• [Problem description]:
Find all lines below containing the string "build" and return them.

• [Supplied data]:
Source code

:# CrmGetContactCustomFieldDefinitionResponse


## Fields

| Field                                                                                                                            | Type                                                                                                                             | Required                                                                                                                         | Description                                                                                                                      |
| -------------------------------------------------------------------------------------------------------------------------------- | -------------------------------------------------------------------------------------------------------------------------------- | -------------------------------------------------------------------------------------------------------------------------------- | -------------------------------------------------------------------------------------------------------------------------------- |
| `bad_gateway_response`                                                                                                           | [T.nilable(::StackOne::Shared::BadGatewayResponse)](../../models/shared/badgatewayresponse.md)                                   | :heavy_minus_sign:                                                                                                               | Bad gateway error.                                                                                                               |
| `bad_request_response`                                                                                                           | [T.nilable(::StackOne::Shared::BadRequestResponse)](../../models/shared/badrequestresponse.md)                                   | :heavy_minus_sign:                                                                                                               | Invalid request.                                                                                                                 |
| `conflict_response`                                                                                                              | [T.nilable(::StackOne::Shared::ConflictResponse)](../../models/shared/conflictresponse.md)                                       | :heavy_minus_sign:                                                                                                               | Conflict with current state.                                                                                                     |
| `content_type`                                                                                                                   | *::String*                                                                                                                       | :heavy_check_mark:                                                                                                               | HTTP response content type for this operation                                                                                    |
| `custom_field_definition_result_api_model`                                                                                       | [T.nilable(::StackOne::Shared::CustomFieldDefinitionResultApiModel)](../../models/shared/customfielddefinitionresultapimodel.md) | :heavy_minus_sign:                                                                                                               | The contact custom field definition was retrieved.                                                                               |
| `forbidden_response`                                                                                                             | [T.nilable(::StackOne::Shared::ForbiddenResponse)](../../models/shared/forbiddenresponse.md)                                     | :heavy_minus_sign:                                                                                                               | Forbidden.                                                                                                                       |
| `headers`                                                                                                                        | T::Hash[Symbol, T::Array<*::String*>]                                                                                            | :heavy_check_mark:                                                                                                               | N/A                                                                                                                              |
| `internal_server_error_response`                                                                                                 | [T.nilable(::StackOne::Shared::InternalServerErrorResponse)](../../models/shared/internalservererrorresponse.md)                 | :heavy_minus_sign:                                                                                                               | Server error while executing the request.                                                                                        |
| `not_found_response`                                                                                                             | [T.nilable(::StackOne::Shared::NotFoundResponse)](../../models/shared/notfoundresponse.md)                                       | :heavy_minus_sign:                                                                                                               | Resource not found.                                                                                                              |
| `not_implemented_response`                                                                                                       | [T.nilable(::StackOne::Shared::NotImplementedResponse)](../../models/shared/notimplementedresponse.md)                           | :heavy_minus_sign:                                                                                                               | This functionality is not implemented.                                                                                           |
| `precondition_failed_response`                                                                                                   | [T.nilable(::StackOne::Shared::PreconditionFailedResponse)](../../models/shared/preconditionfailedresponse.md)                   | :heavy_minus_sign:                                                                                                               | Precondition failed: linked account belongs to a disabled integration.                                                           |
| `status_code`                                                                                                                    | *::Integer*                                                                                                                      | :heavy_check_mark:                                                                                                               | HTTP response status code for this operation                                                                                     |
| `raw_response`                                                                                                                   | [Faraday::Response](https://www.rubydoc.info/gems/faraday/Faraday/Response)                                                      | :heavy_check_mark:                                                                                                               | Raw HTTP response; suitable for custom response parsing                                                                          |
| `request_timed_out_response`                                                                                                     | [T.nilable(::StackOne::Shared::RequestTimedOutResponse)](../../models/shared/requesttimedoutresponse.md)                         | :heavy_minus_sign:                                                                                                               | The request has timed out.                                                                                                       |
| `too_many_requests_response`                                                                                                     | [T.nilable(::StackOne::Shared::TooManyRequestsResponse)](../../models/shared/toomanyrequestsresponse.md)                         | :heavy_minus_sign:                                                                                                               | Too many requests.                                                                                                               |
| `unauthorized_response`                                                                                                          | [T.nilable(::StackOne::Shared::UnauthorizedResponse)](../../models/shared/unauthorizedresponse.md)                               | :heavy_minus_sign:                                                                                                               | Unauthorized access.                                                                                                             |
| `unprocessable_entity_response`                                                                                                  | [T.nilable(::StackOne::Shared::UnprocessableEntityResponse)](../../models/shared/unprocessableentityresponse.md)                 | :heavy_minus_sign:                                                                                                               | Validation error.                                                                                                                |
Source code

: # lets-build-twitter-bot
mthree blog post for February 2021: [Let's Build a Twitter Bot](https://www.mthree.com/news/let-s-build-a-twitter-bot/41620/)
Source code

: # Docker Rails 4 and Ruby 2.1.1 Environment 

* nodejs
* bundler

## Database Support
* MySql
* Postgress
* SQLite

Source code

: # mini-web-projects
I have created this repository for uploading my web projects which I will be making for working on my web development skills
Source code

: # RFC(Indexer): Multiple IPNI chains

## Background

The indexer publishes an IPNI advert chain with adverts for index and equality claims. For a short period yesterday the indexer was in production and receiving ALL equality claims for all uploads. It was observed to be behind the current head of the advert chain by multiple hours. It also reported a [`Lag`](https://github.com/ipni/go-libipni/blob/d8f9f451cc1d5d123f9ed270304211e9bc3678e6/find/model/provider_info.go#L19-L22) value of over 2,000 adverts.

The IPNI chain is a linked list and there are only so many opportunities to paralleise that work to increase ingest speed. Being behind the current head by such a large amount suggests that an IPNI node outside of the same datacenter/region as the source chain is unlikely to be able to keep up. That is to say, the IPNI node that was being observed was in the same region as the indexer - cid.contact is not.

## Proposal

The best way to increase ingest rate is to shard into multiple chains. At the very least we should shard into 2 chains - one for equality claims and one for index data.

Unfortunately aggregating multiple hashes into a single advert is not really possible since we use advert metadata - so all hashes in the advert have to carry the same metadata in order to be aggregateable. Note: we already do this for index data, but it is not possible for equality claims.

• [Exercise answer]:
: # lets-build-twitter-bot
mthree blog post for February 2021: [Let's Build a Twitter Bot](https://www.mthree.com/news/let-s-build-a-twitter-bot/41620/)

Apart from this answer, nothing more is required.